はじめに

ハードウェアの標準化が進み、ハードウェア価格が劇的に下がったため、情報システムの開発タスクの焦点は著しく変化しました。

以前は、最適化の可能性は主にシステム設計とシステム統合にありました。しかし、今日では、個々の部門の特殊な要求に対するソリューションを作成する方向に焦点が移ってきています。分散情報システムが登場し、これらを統合情報システム インフラストラクチャへ組み込むことが可能になったことにより、企業の組織構成において新しいコスト削減の可能性が生まれました。

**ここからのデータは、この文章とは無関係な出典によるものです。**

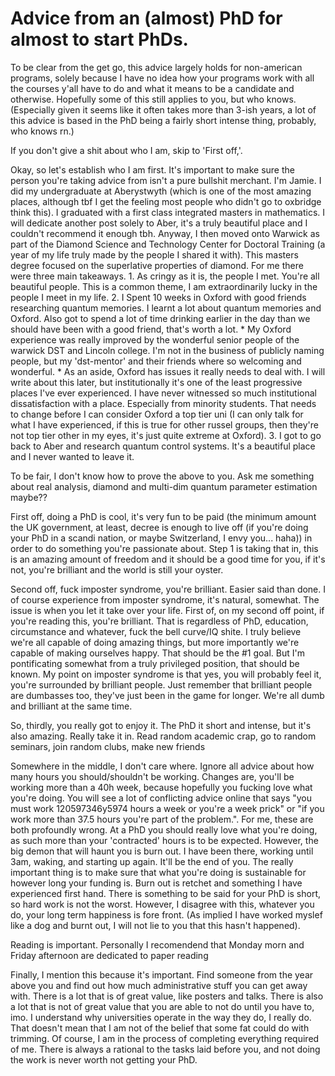 # Advice from an (almost) PhD for almost to start PhDs.

To be clear from the get go, this advice largely holds for non-american programs, solely because I have no idea how your programs work with all the courses y'all have to do and what it means to be a candidate and otherwise. Hopefully some of this still applies to you, but who knows. (Especially given it seems like it often takes more than 3-ish years, a lot of this advice is based in the PhD being a fairly short intense thing, probably, who knows rn.)

If you don't give a shit about who I am, skip to 'First off,'.

Okay, so let's establish who I am first. It's important to make sure the person you're taking advice from isn't a pure bullshit merchant. I'm Jamie. 
I did my undergraduate at Aberystwyth (which is one of the most amazing places, although tbf I get the feeling most people who didn't go to oxbridge think this). 
I graduated with a first class integrated masters in mathematics. I will dedicate another post solely to Aber, it's a truly beautiful place and I couldn't recommend it enough tbh. 
Anyway, I then moved onto Warwick as part of the Diamond Science and Technology Center for Doctoral Training (a year of my life truly made by the people I shared it with). 
This masters degree focused on the superlative properties of diamond. For me there were three main takeaways. 
    1. As cringy as it is, the people I met. You're all beautiful people. This is a common theme, I am extraordinarily lucky in the people I meet in my life.
    2. I Spent 10 weeks in Oxford with good friends researching quantum memories. I learnt a lot about quantum memories and Oxford. Also got to spend a lot of time drinking earlier in the day than we should have been with a good friend, that's worth a lot.
        * My Oxford experience was really improved by the wonderful senior people of the warwick DST and Lincoln college. I'm not in the business of publicly naming people, but my 'dst-mentor' and their friends where so welcoming and wonderful.
        * As an aside, Oxford has issues it really needs to deal with. I will write about this later, but institutionally it's one of the least progressive places I've ever experienced. I have never witnessed so much institutional dissatisfaction with a place. Especially from minority students. That needs to change before I can consider Oxford a top tier uni (I can only talk for what I have experienced, if this is true for other russel groups, then they're not top tier other in my eyes, it's just quite extreme at Oxford). 
    3. I got to go back to Aber and research quantum control systems. It's a beautiful place and I never wanted to leave it. 


To be fair, I don't know how to prove the above to you. Ask me something about real analysis, diamond and multi-dim quantum parameter estimation maybe??


First off, doing a PhD is cool, it's very fun to be paid (the minimum amount the UK government, at least, decree is enough to live off (if you're doing your PhD in a scandi nation, or maybe Switzerland, I envy you... haha)) in order to do something you're passionate about. Step 1 is taking that in, this is an amazing amount of freedom and it should be a good time for you, if it's not, you're brilliant and the world is still your oyster.

Second off, fuck imposter syndrome, you're brilliant. Easier said than done. 
I of course experience from imposter syndrome, it's natural, somewhat. 
The issue is when you let it take over your life. First of, on my second off point, if you're reading this, you're brilliant. That is regardless of PhD, education, circumstance and whatever, fuck the bell curve/IQ shite. 
I truly believe we're all capable of doing amazing things, but more importantly we're capable of making ourselves happy. 
That should be the #1 goal. 
But I'm pontificating somewhat from a truly privileged position, that should be known.
My point on imposter syndrome is that yes, you will probably feel it, you're surrounded by brilliant people. Just remember that brilliant people are dumbasses too, they've just been in the game for longer. 
We're all dumb and brilliant at the same time. 

So, thirdly, you really got to enjoy it. The PhD it short and intense, but it's also amazing. Really take it in. Read random academic crap, go to random seminars, join random clubs, make new friends

Somewhere in the middle, I don't care where. Ignore all advice about how many hours you should/shouldn't be working. Changes are, you'll be working more than a 40h week, because hopefully you fucking love what you're doing. You will see a lot of conflicting advice online that says "you must work 120597346y5974 hours a week or you're a week prick" or "if you work more than 37.5 hours you're part of the problem.". For me, these are both profoundly wrong. At a PhD you should really love what you're doing, as such more than your 'contracted' hours is to be expected. However, the big demon that will haunt you is burn out. I have been there, working until 3am, waking, and starting up again. It'll be the end of you. The really important thing is to make sure that what you're doing is sustainable for however long your funding is. Burn out is retchet and something I have experienced first hand. There is something to be said for your PhD is short, so hard work is not the worst. However, I disagree with this, whatever you do, your long term happiness is fore front. (As implied I have worked myslef like a dog and burnt out, I will not lie to you that this hasn't happened).

Reading is important. Personally I recomendend that Monday morn and Friday afternoon are dedicated to paper reading

Finally, I mention this because it's important. Find someone from the year above you and find out how much administrative stuff you can get away with. There is a lot that is of great value, like posters and talks. There is also a lot that is not of great value that you are able to not do until you have to, imo. I understand why universities operate in the way they do, I really do. That doesn't mean that I am not of the belief that some fat could do with trimming. Of course, I am in the process of completing everything required of me. There is always a rational to the tasks laid before you, and not doing the work is never worth not getting your PhD.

以前は、組織構造は制限された機能のみを持つ集中管理ホスト環境を基盤とする場合が多かったため、機能的に分割され、中央で適応されていました。このため、企業は柔軟性に欠けていました。当初は、コンピューター サービスの分散化を進めることによって生まれる新たな可能性を認識し、同時に新しい情報システム アーキテクチャ概念 (たとえば、クライアントとサーバー、ワークフロー管理など) を開発することに注目する人はほとんどいませんでした。

しかし今日では、激しい競争の中で、どの企業にとっても、この可能性が最も強い関心を持つテーマになりました。内部の業務プロセスに焦点を絞った柔軟な構造は、企業にとって重要な競争力になります。しかし、企業が、最適化された情報システム インフラストラクチャによって、相互接続されたプロセスを認識、合理化、およびサポートできるようになるのは、業務プロセスの全体的なビューが利用できる場合のみです。従来の中央集中的なビジネス環境に比べて、このような新しい構造の管理はかなり複雑になっています。このよう問題に対応するには、責任を明確に割り当てること、構造の透過性を最大にすること、すべての企業レベルにおける均質な通信基盤、および定義された業務目標に基づく合理的なプロジェクト管理が必要です。

企業モデリングの手法は、このような複雑な業務を達成できるように企業経営者をサポートします。業務プロセスを分析し、プロジェクトを業務全体の目標に適合させ、合理的な組織構造を最適にサポートする分散された統合システムという形で情報システム インフラストラクチャを使用するためには、企業モデルが不可欠です。

会社の実際の状況をモデリングすること (そして、その過程で、ビジネス全体を調査すること) が、ますます議論の的になっています。使用されるモデリング手法が増えたこととその多様性により、複雑さが増し、混乱を招くようになりました。その結果、開発およびモデリング手法に対して、標準化された概念の枠組み (アーキテクチャ) を定義するための試みが行われました。

ARIS© (Architecture of Integrated Information Systems) はこのようなアーキテクチャの 1 つで、シェアー博士によって開発されました (Scheer 著『Architecture of Integrated Information Systems』(1992 年) 参照)。このアーキテクチャの概念により、手法を評価し、それらの手法をそれぞれの特徴に合わせて組み込むことが可能になります。また、この概念を複雑な開発プロジェクトを方向づけするフレームワークとしても使用できます。これは、統合情報システムの開発に関するプロシージャ モデルが含まれた構成要素によって実現されます。

このタイプのアーキテクチャにより、手法の使用における標準化が自然と導き出されます。このアーキテクチャに基づいて、既存および新規のモデリング手法が統合され、業務プロセスをモデリングする総体的な手法が誕生しました。

さらに、ARIS アーキテクチャは、Software AG の製品構成内の ARIS Designer などの製品が統合します。これらの製品は、業務プロセス リエンジニアリングの観点から、業務プロセスの作成、分析、評価において、コンサルタントおよび企業を支援します。事業部門の関連する業務プロセスの記録とモデル化は、ARIS Designer を使用して行うと便利です。

このマニュアルでは、関連するモデリング手法について紹介します。また、ARIS 製品とこれに提供されるシステム アドオンのすべてを活用するアプローチおよびメソッドについて説明します。このマニュアルは、ツールの使用に関する疑問や問題の対処方法を目的としていない場合も、モデリング手法に取り組むユーザーにとって大変役立つ内容となっています。